DATA TO PROCESS:

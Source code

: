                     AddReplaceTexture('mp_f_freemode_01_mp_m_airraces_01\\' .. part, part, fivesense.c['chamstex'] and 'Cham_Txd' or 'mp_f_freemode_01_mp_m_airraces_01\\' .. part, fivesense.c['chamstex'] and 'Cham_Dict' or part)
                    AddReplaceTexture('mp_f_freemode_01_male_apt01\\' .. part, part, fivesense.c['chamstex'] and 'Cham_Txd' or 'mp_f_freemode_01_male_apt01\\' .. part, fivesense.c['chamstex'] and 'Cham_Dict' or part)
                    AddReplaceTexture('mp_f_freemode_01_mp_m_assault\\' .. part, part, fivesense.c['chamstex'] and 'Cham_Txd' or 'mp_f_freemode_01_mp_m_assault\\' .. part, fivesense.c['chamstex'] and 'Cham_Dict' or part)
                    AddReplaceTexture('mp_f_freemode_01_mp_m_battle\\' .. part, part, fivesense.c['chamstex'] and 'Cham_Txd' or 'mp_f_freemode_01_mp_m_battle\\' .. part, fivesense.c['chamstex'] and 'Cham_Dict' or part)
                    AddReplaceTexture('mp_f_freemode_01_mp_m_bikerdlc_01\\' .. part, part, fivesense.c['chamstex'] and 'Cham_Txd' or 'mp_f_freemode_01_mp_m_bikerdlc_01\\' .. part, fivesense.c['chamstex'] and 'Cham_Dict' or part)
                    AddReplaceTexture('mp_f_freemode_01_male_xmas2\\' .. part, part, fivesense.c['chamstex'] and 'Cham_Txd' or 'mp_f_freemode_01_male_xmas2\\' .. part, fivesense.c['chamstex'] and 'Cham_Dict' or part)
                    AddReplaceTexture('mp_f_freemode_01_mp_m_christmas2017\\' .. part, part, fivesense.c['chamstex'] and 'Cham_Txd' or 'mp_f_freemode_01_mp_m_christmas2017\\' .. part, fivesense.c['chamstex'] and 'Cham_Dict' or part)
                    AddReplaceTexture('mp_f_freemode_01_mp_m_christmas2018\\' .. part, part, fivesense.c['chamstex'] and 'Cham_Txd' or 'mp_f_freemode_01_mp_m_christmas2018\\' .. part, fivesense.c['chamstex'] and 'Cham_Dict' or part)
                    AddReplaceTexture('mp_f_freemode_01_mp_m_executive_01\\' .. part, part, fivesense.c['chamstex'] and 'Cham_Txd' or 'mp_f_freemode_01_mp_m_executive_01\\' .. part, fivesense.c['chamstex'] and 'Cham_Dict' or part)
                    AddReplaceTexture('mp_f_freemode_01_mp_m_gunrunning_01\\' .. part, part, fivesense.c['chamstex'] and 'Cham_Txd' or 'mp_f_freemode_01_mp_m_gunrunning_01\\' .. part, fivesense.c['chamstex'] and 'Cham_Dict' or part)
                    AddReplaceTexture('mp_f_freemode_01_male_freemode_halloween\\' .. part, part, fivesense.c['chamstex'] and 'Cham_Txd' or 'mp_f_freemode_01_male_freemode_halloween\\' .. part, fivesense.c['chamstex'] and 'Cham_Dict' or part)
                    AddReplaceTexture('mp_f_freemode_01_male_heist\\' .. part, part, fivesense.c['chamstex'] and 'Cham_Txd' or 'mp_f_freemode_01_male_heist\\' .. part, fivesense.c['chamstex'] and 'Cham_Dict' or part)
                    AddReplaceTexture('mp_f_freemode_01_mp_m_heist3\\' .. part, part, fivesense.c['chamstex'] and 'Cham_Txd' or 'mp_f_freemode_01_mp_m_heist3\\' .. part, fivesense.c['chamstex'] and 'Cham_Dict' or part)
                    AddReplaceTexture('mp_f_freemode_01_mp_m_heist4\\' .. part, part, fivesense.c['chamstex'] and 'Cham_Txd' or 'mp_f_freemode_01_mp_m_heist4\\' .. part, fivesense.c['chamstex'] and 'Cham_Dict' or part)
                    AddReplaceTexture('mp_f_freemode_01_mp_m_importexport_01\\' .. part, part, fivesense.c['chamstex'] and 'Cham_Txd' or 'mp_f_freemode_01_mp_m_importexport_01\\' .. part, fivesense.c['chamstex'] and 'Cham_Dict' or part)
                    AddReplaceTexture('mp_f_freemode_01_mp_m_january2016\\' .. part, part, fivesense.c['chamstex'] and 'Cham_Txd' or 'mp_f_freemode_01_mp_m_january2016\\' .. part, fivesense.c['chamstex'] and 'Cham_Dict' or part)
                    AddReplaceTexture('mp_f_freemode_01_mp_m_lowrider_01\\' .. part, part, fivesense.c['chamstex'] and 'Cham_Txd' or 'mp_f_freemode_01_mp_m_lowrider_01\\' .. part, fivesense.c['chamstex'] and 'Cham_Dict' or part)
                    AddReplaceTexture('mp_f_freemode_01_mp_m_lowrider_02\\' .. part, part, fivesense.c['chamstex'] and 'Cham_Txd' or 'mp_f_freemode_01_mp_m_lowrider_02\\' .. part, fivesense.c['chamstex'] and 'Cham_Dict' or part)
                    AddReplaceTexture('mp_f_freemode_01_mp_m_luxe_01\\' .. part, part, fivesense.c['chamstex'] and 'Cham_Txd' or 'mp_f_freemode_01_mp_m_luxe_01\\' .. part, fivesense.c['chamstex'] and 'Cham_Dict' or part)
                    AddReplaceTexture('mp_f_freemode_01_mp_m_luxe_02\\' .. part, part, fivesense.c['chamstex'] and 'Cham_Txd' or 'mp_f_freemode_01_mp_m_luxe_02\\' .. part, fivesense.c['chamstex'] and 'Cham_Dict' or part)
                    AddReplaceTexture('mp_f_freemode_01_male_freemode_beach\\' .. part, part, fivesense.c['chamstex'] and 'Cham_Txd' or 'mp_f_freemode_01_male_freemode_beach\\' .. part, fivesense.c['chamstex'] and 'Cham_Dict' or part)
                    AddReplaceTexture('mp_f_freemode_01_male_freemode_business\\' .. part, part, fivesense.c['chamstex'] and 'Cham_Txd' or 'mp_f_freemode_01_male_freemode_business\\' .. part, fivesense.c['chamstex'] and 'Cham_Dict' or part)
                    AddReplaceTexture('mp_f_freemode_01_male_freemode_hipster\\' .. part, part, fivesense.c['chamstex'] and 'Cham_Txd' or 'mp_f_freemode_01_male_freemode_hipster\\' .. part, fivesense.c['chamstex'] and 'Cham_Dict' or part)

TO DO:
All records above must be returned exactly as they appear.

YOUR RESPONSE:
Source code

:                     AddReplaceTexture('mp_f_freemode_01_mp_m_airraces_01\\' .. part, part, fivesense.c['chamstex'] and 'Cham_Txd' or 'mp_f_freemode_01_mp_m_airraces_01\\' .. part, fivesense.c['chamstex'] and 'Cham_Dict' or part)
                    AddReplaceTexture('mp_f_freemode_01_male_apt01\\' .. part, part, fivesense.c['chamstex'] and 'Cham_Txd' or 'mp_f_freemode_01_male_apt01\\' .. part, fivesense.c['chamstex'] and 'Cham_Dict' or part)
                    AddReplaceTexture('mp_f_freemode_01_mp_m_assault\\' .. part, part, fivesense.c['chamstex'] and 'Cham_Txd' or 'mp_f_freemode_01_mp_m_assault\\' .. part, fivesense.c['chamstex'] and 'Cham_Dict' or part)
                    AddReplaceTexture('mp_f_freemode_01_mp_m_battle\\' .. part, part, fivesense.c['chamstex'] and 'Cham_Txd' or 'mp_f_freemode_01_mp_m_battle\\' .. part, fivesense.c['chamstex'] and 'Cham_Dict' or part)
                    AddReplaceTexture('mp_f_freemode_01_mp_m_bikerdlc_01\\' .. part, part, fivesense.c['chamstex'] and 'Cham_Txd' or 'mp_f_freemode_01_mp_m_bikerdlc_01\\' .. part, fivesense.c['chamstex'] and 'Cham_Dict' or part)
                    AddReplaceTexture('mp_f_freemode_01_male_xmas2\\' .. part, part, fivesense.c['chamstex'] and 'Cham_Txd' or 'mp_f_freemode_01_male_xmas2\\' .. part, fivesense.c['chamstex'] and 'Cham_Dict' or part)
                    AddReplaceTexture('mp_f_freemode_01_mp_m_christmas2017\\' .. part, part, fivesense.c['chamstex'] and 'Cham_Txd' or 'mp_f_freemode_01_mp_m_christmas2017\\' .. part, fivesense.c['chamstex'] and 'Cham_Dict' or part)
                    AddReplaceTexture('mp_f_freemode_01_mp_m_christmas2018\\' .. part, part, fivesense.c['chamstex'] and 'Cham_Txd' or 'mp_f_freemode_01_mp_m_christmas2018\\' .. part, fivesense.c['chamstex'] and 'Cham_Dict' or part)
                    AddReplaceTexture('mp_f_freemode_01_mp_m_executive_01\\' .. part, part, fivesense.c['chamstex'] and 'Cham_Txd' or 'mp_f_freemode_01_mp_m_executive_01\\' .. part, fivesense.c['chamstex'] and 'Cham_Dict' or part)
                    AddReplaceTexture('mp_f_freemode_01_mp_m_gunrunning_01\\' .. part, part, fivesense.c['chamstex'] and 'Cham_Txd' or 'mp_f_freemode_01_mp_m_gunrunning_01\\' .. part, fivesense.c['chamstex'] and 'Cham_Dict' or part)
                    AddReplaceTexture('mp_f_freemode_01_male_freemode_halloween\\' .. part, part, fivesense.c['chamstex'] and 'Cham_Txd' or 'mp_f_freemode_01_male_freemode_halloween\\' .. part, fivesense.c['chamstex'] and 'Cham_Dict' or part)
                    AddReplaceTexture('mp_f_freemode_01_male_heist\\' .. part, part, fivesense.c['chamstex'] and 'Cham_Txd' or 'mp_f_freemode_01_male_heist\\' .. part, fivesense.c['chamstex'] and 'Cham_Dict' or part)
                    AddReplaceTexture('mp_f_freemode_01_mp_m_heist3\\' .. part, part, fivesense.c['chamstex'] and 'Cham_Txd' or 'mp_f_freemode_01_mp_m_heist3\\' .. part, fivesense.c['chamstex'] and 'Cham_Dict' or part)
                    AddReplaceTexture('mp_f_freemode_01_mp_m_heist4\\' .. part, part, fivesense.c['chamstex'] and 'Cham_Txd' or 'mp_f_freemode_01_mp_m_heist4\\' .. part, fivesense.c['chamstex'] and 'Cham_Dict' or part)
                    AddReplaceTexture('mp_f_freemode_01_mp_m_importexport_01\\' .. part, part, fivesense.c['chamstex'] and 'Cham_Txd' or 'mp_f_freemode_01_mp_m_importexport_01\\' .. part, fivesense.c['chamstex'] and 'Cham_Dict' or part)
                    AddReplaceTexture('mp_f_freemode_01_mp_m_january2016\\' .. part, part, fivesense.c['chamstex'] and 'Cham_Txd' or 'mp_f_freemode_01_mp_m_january2016\\' .. part, fivesense.c['chamstex'] and 'Cham_Dict' or part)
                    AddReplaceTexture('mp_f_freemode_01_mp_m_lowrider_01\\' .. part, part, fivesense.c['chamstex'] and 'Cham_Txd' or 'mp_f_freemode_01_mp_m_lowrider_01\\' .. part, fivesense.c['chamstex'] and 'Cham_Dict' or part)
                    AddReplaceTexture('mp_f_freemode_01_mp_m_lowrider_02\\' .. part, part, fivesense.c['chamstex'] and 'Cham_Txd' or 'mp_f_freemode_01_mp_m_lowrider_02\\' .. part, fivesense.c['chamstex'] and 'Cham_Dict' or part)
                    AddReplaceTexture('mp_f_freemode_01_mp_m_luxe_01\\' .. part, part, fivesense.c['chamstex'] and 'Cham_Txd' or 'mp_f_freemode_01_mp_m_luxe_01\\' .. part, fivesense.c['chamstex'] and 'Cham_Dict' or part)
                    AddReplaceTexture('mp_f_freemode_01_mp_m_luxe_02\\' .. part, part, fivesense.c['chamstex'] and 'Cham_Txd' or 'mp_f_freemode_01_mp_m_luxe_02\\' .. part, fivesense.c['chamstex'] and 'Cham_Dict' or part)
                    AddReplaceTexture('mp_f_freemode_01_male_freemode_beach\\' .. part, part, fivesense.c['chamstex'] and 'Cham_Txd' or 'mp_f_freemode_01_male_freemode_beach\\' .. part, fivesense.c['chamstex'] and 'Cham_Dict' or part)
                    AddReplaceTexture('mp_f_freemode_01_male_freemode_business\\' .. part, part, fivesense.c['chamstex'] and 'Cham_Txd' or 'mp_f_freemode_01_male_freemode_business\\' .. part, fivesense.c['chamstex'] and 'Cham_Dict' or part)
                    AddReplaceTexture('mp_f_freemode_01_male_freemode_hipster\\' .. part, part, fivesense.c['chamstex'] and 'Cham_Txd' or 'mp_f_freemode_01_male_freemode_hipster\\' .. part, fivesense.c['chamstex'] and 'Cham_Dict' or part)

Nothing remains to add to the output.